More than 20 firefighters participated in the drive Oct. 19-21, held at all entrances to Sampson Crossing shopping Center on N.C. 24. The firemen worked during the department’s three shifts and collected a total of almost $8,400, which is down from last year’s $12,000 total.
Officials say they feel this year’s total was lower because crew members were called out to four different calls during Tuesday’s shifts.
According to Joshua Coombs, organizer of the event, all proceeds from the drive benefit families who are dealing with a child or adult affected by muscle disease throughout Clinton and Sampson County.
Coombs said there are more than 200 families in Sampson County who fight this daily battle.
“The drive went exceptionally well,” Coombs said. “We are very appreciative to all those who participated and donated in some way.”
Clinton Fire Department chief Scott Phillips, who praised Coombs and others for their efforts, called the three-day event an “outstanding effort.”
“I’m tickled to death,” Phillips said. “I’m honored MDA let us be a part of a great campaign and I’m glad people in the community reached into their pockets and gave toward helping find a cure for these terrible diseases.”
Phillips said the best part of the campaign — the funds stay local.
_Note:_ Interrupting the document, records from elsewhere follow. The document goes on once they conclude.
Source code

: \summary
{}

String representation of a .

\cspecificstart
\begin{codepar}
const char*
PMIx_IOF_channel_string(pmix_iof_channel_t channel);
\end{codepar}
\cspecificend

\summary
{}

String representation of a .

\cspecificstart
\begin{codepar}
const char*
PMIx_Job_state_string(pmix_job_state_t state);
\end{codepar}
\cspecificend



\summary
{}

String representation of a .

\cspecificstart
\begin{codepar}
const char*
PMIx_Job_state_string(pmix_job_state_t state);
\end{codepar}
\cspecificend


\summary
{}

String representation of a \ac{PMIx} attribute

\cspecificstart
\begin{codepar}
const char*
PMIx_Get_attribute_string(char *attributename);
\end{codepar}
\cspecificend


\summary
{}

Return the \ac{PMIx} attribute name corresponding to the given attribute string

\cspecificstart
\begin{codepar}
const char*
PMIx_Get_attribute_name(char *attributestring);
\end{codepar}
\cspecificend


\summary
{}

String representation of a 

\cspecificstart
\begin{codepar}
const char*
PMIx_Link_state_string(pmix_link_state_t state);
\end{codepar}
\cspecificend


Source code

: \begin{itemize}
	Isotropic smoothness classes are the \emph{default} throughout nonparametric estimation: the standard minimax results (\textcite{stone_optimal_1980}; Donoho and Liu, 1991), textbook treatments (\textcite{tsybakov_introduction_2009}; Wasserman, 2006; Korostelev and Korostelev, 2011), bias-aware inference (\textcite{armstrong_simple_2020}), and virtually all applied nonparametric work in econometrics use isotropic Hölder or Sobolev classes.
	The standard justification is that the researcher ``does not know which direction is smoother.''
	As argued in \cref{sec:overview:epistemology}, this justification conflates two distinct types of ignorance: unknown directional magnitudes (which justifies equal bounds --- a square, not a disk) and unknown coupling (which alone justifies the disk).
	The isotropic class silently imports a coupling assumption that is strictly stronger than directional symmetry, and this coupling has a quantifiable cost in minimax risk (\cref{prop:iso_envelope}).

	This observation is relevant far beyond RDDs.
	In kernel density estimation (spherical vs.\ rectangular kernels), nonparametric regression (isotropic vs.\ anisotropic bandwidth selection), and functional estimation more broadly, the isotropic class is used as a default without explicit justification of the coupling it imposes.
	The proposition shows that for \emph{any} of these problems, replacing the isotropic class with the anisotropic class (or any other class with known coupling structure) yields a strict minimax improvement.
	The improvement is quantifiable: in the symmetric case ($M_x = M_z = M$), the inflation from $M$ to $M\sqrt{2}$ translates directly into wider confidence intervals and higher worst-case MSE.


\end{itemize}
“We’re helping each other,” Phillips said. “We’re helping our neighbors.”
Funds raised through the 2014 Clinton Fire Department “Fill the Boot” campaign will help support MDA’s programs of worldwide research, specialized health care services and day-to-day support. Among a plethora of programs, funds help send children affected by muscular dystrophy and related muscle diseases to a weeklong MDA summer camp at Camp Hanes in King, N.C.
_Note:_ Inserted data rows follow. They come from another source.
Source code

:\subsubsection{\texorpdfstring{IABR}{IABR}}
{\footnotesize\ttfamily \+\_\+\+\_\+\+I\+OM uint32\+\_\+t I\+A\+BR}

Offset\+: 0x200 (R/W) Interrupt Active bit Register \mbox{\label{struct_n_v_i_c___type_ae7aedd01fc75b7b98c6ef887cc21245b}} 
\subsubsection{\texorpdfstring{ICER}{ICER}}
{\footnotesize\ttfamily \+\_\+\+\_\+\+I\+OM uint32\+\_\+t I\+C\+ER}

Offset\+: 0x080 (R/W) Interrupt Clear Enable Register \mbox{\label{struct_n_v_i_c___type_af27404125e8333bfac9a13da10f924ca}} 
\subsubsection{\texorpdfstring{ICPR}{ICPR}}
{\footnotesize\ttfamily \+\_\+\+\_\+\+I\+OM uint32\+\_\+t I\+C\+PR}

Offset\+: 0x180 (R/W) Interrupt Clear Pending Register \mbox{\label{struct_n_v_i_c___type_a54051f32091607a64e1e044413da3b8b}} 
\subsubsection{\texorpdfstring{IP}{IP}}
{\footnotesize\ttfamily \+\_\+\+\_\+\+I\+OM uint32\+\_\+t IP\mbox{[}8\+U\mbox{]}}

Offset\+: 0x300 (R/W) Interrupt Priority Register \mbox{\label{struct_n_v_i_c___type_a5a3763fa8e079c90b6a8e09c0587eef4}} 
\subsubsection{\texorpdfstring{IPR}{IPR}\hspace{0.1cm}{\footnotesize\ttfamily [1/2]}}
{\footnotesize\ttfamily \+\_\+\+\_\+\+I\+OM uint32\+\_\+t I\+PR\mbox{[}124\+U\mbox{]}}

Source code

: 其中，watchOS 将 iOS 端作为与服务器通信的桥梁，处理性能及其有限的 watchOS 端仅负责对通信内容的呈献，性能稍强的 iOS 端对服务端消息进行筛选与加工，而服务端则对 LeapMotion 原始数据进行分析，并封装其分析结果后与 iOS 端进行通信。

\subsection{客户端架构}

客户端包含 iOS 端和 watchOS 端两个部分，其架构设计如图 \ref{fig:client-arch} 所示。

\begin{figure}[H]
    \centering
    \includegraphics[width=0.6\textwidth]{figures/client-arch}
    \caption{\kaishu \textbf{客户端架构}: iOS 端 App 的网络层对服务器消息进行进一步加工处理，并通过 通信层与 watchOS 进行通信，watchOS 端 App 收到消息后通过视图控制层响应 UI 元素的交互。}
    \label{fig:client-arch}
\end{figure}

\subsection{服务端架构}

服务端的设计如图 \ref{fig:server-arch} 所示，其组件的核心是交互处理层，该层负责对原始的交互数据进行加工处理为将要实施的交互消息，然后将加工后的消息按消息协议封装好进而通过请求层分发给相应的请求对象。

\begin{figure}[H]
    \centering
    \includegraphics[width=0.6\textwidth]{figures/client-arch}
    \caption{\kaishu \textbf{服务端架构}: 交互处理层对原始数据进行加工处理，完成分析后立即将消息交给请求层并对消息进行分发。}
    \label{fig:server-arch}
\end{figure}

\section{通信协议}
“This helps kids attend the camp where they can feel like a normal kid for one week,” Coombs said. “They have a chance to get out and experience a normal life.”
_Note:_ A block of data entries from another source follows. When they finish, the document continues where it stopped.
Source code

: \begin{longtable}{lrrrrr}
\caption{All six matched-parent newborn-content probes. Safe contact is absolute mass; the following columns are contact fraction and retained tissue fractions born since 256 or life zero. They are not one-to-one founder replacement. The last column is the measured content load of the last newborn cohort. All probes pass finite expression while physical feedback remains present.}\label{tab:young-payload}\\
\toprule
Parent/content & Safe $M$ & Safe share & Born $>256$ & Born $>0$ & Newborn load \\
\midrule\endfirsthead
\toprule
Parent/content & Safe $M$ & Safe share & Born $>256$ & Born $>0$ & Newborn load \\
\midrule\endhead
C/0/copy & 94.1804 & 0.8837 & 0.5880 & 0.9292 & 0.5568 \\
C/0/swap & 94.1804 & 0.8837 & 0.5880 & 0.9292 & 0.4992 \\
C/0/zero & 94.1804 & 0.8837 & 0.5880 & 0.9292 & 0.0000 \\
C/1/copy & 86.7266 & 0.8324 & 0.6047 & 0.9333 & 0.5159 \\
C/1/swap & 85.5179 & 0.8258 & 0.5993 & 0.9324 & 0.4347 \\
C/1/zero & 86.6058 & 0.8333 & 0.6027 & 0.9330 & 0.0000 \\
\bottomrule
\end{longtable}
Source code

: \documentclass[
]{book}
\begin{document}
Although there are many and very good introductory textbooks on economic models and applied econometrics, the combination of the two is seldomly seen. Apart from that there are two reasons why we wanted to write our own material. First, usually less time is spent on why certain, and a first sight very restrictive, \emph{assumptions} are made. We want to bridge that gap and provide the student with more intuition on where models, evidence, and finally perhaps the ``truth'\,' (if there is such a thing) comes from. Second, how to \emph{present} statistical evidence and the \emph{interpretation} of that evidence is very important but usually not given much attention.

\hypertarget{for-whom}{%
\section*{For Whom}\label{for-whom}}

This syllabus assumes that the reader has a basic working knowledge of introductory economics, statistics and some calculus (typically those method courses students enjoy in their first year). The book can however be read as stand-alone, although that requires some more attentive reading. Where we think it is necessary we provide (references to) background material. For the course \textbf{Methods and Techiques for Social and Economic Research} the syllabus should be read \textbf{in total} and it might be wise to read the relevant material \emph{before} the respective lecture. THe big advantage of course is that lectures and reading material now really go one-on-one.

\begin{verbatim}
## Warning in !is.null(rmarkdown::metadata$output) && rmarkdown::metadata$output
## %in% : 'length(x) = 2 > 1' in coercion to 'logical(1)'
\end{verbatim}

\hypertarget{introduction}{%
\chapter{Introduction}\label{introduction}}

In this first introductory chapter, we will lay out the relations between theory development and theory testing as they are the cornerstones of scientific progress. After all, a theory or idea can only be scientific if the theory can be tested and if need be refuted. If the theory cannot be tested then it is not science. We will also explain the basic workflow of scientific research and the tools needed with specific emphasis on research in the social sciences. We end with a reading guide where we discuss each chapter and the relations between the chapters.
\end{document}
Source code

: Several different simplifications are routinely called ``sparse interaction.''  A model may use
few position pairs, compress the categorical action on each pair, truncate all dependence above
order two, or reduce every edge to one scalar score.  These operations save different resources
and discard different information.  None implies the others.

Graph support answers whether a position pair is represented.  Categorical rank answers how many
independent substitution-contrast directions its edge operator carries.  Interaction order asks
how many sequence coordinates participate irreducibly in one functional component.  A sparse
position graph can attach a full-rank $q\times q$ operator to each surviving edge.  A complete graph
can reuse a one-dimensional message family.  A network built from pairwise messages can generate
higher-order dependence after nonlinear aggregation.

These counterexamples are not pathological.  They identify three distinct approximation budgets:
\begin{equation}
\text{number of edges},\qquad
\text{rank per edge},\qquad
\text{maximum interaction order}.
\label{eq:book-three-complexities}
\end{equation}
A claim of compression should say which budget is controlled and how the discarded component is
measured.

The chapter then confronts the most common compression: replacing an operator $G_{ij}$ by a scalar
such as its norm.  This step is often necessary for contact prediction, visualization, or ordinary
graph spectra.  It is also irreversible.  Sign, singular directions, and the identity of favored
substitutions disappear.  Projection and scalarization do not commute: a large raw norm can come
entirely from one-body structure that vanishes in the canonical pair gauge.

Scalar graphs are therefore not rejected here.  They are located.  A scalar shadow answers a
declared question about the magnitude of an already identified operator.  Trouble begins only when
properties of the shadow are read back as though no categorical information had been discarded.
MDA is dedicated to saving and improving the lives of anyone with muscle disease, including muscular dystrophy, amyotrophic lateral sclerosis (ALS) and other neuromuscular diseases. It does so by funding worldwide research to find treatments and cures, providing comprehensive health care services and support to MDA families nationwide and rallying communities to fight back through advocacy, fundraising and local engagement.